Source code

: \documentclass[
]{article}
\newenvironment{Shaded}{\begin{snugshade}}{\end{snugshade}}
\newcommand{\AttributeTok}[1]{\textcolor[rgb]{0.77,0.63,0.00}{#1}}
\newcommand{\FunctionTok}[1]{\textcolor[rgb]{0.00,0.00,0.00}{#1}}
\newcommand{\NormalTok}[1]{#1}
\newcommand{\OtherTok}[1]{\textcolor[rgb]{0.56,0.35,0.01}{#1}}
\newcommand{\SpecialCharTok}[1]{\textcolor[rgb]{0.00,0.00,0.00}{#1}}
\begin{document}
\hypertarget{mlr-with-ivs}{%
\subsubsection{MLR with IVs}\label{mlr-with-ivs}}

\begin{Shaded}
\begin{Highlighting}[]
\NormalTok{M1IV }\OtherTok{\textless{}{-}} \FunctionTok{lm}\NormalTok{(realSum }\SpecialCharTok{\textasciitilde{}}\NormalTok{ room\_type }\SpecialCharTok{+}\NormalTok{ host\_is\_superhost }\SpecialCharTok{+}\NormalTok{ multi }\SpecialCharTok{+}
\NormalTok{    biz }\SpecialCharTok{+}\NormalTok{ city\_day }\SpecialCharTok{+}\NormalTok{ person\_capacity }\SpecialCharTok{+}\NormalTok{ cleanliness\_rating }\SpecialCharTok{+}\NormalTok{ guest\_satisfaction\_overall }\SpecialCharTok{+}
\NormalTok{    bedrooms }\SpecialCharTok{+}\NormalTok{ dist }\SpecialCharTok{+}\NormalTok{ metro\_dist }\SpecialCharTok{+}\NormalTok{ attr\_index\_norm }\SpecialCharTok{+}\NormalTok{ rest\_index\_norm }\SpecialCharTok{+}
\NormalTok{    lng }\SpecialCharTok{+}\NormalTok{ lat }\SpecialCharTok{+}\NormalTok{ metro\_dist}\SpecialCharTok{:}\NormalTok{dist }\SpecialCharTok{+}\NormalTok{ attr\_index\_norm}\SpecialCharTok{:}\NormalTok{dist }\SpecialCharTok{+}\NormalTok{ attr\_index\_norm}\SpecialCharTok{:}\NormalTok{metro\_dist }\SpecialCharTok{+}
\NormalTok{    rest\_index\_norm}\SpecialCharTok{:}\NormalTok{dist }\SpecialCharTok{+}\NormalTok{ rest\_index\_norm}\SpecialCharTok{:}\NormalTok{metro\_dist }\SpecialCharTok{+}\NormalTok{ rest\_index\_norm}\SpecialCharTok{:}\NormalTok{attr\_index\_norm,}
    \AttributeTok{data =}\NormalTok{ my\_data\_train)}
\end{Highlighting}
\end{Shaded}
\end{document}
###
- _Task_
Write out the material from the first line to the last, exactly.

- _Task output_
Source code

: \documentclass[
]{article}
\newenvironment{Shaded}{\begin{snugshade}}{\end{snugshade}}
\newcommand{\AttributeTok}[1]{\textcolor[rgb]{0.77,0.63,0.00}{#1}}
\newcommand{\FunctionTok}[1]{\textcolor[rgb]{0.00,0.00,0.00}{#1}}
\newcommand{\NormalTok}[1]{#1}
\newcommand{\OtherTok}[1]{\textcolor[rgb]{0.56,0.35,0.01}{#1}}
\newcommand{\SpecialCharTok}[1]{\textcolor[rgb]{0.00,0.00,0.00}{#1}}
\begin{document}
\hypertarget{mlr-with-ivs}{%
\subsubsection{MLR with IVs}\label{mlr-with-ivs}}

\begin{Shaded}
\begin{Highlighting}[]
\NormalTok{M1IV }\OtherTok{\textless{}{-}} \FunctionTok{lm}\NormalTok{(realSum }\SpecialCharTok{\textasciitilde{}}\NormalTok{ room\_type }\SpecialCharTok{+}\NormalTok{ host\_is\_superhost }\SpecialCharTok{+}\NormalTok{ multi }\SpecialCharTok{+}
\NormalTok{    biz }\SpecialCharTok{+}\NormalTok{ city\_day }\SpecialCharTok{+}\NormalTok{ person\_capacity }\SpecialCharTok{+}\NormalTok{ cleanliness\_rating }\SpecialCharTok{+}\NormalTok{ guest\_satisfaction\_overall }\SpecialCharTok{+}
\NormalTok{    bedrooms }\SpecialCharTok{+}\NormalTok{ dist }\SpecialCharTok{+}\NormalTok{ metro\_dist }\SpecialCharTok{+}\NormalTok{ attr\_index\_norm }\SpecialCharTok{+}\NormalTok{ rest\_index\_norm }\SpecialCharTok{+}
\NormalTok{    lng }\SpecialCharTok{+}\NormalTok{ lat }\SpecialCharTok{+}\NormalTok{ metro\_dist}\SpecialCharTok{:}\NormalTok{dist }\SpecialCharTok{+}\NormalTok{ attr\_index\_norm}\SpecialCharTok{:}\NormalTok{dist }\SpecialCharTok{+}\NormalTok{ attr\_index\_norm}\SpecialCharTok{:}\NormalTok{metro\_dist }\SpecialCharTok{+}
\NormalTok{    rest\_index\_norm}\SpecialCharTok{:}\NormalTok{dist }\SpecialCharTok{+}\NormalTok{ rest\_index\_norm}\SpecialCharTok{:}\NormalTok{metro\_dist }\SpecialCharTok{+}\NormalTok{ rest\_index\_norm}\SpecialCharTok{:}\NormalTok{attr\_index\_norm,}
    \AttributeTok{data =}\NormalTok{ my\_data\_train)}
\end{Highlighting}
\end{Shaded}
\end{document}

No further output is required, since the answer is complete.